Green Transportation

I just love riding my bikes. Yes I am in that fortunate situation, that I have two mountainbikes and a racing bike. The racing bike I do not use very often, only when I am in the Triathlon-training-mude. The two mountainbikes are my true passion. On a mountainbike you can ride almost everywhere and you really have to stay focused. On a mountainbike you can discover so much wunderful landscape. Like this forest I drive through almost everyday.

I am in that lucky position that I can mountainbike every day to and home from work. That give me from 20 to 30 km of training depending on wich way I choose to go.

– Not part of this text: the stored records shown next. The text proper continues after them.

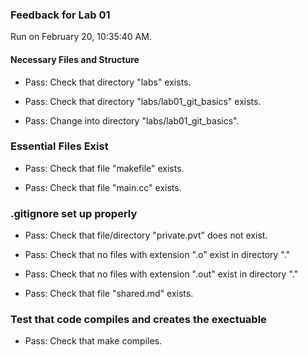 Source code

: ### Feedback for Lab 01

Run on February 20, 10:35:40 AM.


#### Necessary Files and Structure

+ Pass: Check that directory "labs" exists.

+ Pass: Check that directory "labs/lab01_git_basics" exists.

+ Pass: Change into directory "labs/lab01_git_basics".


### Essential Files Exist

+ Pass: Check that file "makefile" exists.

+ Pass: Check that file "main.cc" exists.


### .gitignore set up properly

+ Pass: Check that file/directory "private.pvt" does not exist.

+ Pass: Check that no files with extension ".o" exist in directory "."

+ Pass: Check that no files with extension ".out" exist in directory "."

+ Pass: Check that file "shared.md" exists.


### Test that code compiles and creates the exectuable

+ Pass: Check that make compiles.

Time for a little breakinthewood. I wunder where that number of wood,4431, is going to be in the future – a new floor, door, furniture…..who knows?

This is a healthy and green non-polluting way to go from A to B, so if you have the possibility to jump on your bike more often, do so for you and the planet. My Trek is good, but my full suspension Specialized is even better.

Furthermore you experience much more than in a car on a road. Yes you get the rain and the cold, but it is al worth it when you get use to it.

Yesterday I discovered this red hourse chestnut. Beautiful tree now when it flourishes.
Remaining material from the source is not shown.